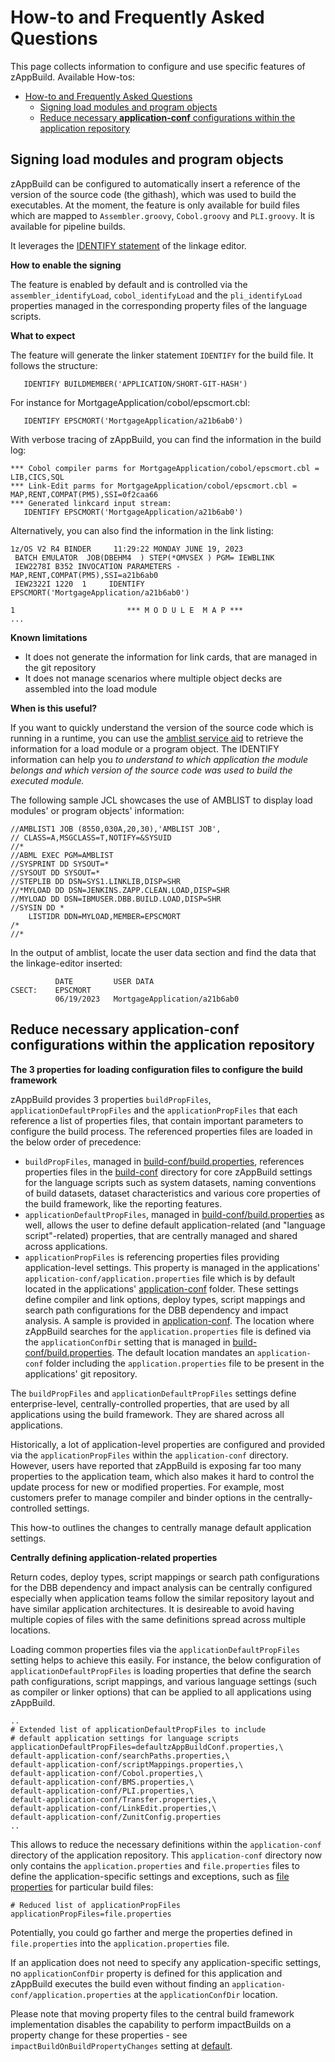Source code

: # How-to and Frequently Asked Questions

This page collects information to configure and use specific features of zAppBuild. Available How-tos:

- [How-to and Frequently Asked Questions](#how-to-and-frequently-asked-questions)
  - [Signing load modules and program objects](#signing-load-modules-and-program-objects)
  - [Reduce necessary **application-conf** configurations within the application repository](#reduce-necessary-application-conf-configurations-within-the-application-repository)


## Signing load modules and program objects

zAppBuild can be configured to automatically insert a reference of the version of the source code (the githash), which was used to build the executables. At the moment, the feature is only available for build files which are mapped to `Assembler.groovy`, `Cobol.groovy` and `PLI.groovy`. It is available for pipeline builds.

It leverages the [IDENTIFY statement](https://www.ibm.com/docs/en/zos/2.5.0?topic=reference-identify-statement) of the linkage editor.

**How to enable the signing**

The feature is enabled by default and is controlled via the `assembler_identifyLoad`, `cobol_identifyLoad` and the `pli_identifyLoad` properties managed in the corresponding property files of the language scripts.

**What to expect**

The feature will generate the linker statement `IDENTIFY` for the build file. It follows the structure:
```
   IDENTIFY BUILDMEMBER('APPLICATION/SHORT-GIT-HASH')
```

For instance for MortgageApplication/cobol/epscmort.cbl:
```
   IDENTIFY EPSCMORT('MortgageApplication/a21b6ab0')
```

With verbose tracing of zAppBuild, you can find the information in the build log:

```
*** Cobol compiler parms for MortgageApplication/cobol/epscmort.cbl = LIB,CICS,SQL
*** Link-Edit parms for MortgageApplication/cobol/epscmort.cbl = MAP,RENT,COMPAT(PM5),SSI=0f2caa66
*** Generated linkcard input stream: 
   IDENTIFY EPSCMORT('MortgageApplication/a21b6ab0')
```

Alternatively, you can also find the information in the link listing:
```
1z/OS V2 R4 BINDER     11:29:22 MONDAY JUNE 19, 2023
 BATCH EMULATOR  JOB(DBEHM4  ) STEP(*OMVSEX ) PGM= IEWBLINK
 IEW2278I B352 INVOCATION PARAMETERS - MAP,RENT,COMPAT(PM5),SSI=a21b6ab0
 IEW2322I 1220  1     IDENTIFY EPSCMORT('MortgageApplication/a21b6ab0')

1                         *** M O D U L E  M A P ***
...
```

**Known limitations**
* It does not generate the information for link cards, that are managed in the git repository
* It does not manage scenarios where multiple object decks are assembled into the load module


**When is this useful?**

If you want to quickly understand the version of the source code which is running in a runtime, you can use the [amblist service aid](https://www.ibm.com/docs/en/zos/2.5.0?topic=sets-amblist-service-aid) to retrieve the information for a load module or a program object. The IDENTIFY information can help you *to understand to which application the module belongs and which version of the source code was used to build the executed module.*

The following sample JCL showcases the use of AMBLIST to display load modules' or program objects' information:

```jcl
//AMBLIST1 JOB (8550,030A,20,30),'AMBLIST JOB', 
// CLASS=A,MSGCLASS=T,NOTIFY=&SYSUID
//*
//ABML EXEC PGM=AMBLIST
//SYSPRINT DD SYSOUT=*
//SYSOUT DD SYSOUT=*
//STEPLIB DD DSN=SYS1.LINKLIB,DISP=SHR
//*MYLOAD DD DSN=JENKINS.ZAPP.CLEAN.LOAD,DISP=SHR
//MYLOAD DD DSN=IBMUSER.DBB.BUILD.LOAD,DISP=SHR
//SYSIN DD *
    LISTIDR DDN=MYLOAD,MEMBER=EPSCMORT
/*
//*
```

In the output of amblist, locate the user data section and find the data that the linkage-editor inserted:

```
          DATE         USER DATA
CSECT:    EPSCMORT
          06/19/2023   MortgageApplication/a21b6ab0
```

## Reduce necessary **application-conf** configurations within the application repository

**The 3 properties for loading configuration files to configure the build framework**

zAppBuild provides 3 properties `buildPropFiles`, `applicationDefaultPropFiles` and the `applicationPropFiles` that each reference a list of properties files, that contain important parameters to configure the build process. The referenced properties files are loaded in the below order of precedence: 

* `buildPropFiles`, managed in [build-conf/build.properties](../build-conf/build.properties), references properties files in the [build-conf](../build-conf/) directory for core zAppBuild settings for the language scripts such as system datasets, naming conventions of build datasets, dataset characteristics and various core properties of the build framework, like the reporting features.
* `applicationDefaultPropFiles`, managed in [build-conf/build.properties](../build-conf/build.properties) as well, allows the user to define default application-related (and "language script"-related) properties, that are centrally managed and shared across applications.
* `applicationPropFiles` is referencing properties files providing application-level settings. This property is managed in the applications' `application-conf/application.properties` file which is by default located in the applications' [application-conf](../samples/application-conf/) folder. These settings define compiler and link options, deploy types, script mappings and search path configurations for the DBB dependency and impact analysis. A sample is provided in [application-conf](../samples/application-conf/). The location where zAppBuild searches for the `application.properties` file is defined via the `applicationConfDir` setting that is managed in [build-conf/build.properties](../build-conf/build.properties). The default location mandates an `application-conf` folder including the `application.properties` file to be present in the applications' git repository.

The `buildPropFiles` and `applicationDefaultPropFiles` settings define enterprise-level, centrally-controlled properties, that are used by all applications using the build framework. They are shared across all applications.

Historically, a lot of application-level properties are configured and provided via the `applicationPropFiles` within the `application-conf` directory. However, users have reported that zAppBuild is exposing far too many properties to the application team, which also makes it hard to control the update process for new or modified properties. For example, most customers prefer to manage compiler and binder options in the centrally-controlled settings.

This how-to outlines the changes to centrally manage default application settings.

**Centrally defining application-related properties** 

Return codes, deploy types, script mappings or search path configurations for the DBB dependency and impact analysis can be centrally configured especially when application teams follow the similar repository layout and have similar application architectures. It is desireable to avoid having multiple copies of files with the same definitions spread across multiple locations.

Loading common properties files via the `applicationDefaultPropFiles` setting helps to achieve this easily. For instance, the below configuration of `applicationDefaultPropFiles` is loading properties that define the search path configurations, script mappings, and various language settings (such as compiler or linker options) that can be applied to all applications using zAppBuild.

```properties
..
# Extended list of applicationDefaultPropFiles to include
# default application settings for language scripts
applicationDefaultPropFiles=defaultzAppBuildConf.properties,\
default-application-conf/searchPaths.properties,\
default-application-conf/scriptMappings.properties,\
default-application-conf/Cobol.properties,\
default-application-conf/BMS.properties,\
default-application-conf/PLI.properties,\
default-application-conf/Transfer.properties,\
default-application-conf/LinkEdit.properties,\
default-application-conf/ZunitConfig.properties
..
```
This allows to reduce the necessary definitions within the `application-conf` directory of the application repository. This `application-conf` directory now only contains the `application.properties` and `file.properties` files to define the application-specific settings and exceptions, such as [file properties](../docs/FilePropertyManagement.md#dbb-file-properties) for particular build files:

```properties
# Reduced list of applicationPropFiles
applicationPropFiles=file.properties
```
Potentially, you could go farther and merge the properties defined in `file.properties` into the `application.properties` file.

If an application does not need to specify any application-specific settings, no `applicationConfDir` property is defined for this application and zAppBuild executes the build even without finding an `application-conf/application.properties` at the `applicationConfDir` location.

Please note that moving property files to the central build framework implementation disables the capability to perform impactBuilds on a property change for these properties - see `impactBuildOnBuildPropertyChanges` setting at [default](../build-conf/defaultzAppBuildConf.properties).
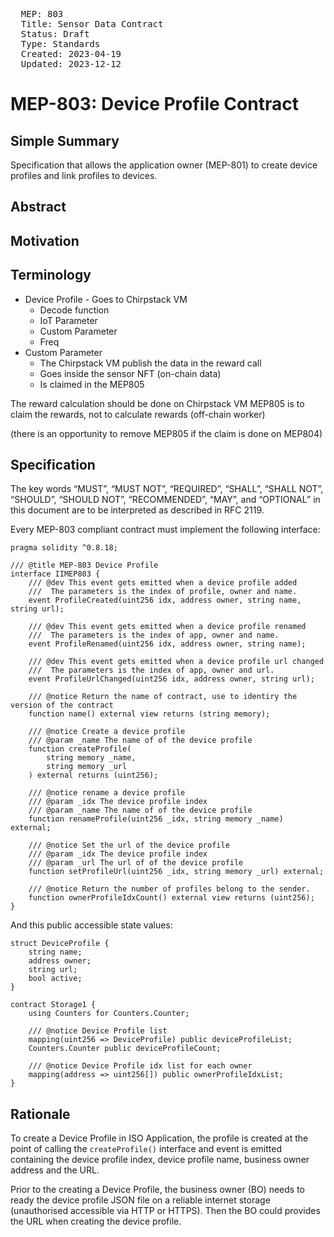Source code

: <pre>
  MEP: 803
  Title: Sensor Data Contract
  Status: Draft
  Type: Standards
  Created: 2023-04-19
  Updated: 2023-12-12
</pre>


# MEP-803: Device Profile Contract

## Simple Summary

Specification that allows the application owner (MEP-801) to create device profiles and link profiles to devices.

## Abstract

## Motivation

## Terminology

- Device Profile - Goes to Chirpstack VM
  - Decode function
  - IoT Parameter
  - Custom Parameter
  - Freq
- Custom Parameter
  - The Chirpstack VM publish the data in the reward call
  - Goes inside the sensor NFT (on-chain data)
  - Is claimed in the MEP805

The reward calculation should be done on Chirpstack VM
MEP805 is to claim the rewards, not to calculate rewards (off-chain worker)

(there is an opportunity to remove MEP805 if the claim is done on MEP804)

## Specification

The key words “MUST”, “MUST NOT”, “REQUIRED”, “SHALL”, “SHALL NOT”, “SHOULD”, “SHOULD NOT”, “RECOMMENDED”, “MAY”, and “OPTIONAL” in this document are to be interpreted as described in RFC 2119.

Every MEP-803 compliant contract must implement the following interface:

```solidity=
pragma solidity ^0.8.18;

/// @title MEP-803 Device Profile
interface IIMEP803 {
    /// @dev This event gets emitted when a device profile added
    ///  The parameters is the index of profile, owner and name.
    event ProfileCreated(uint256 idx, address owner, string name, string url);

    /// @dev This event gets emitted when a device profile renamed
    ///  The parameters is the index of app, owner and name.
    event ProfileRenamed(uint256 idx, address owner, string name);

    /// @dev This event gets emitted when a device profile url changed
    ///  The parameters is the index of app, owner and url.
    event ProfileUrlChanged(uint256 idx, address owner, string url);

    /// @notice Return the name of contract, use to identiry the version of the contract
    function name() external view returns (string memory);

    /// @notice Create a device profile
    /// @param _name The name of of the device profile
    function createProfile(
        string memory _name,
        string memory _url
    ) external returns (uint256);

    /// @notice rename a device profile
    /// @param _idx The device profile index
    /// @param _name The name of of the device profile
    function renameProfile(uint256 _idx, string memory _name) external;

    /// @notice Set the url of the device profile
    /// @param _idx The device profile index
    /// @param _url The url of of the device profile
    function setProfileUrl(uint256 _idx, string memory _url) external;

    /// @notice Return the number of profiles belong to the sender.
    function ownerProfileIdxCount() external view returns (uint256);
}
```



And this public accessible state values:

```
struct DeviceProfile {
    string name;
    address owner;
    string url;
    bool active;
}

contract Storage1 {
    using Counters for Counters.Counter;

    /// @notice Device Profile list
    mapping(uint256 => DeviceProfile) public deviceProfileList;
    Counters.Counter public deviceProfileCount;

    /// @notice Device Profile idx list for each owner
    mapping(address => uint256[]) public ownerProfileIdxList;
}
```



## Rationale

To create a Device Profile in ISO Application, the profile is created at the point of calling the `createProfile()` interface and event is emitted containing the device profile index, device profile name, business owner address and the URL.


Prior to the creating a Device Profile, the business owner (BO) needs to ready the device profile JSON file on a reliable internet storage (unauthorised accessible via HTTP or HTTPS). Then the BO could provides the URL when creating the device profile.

→ **Work to complete**:
All that is wanted is the run of lines from the start of the material through the line that holds "- [Signing load", retyped exactly, with no pictures.

→ **Task output**:
Source code

: # How-to and Frequently Asked Questions

This page collects information to configure and use specific features of zAppBuild. Available How-tos:

- [How-to and Frequently Asked Questions](#how-to-and-frequently-asked-questions)
  - [Signing load modules and program objects](#signing-load-modules-and-program-objects)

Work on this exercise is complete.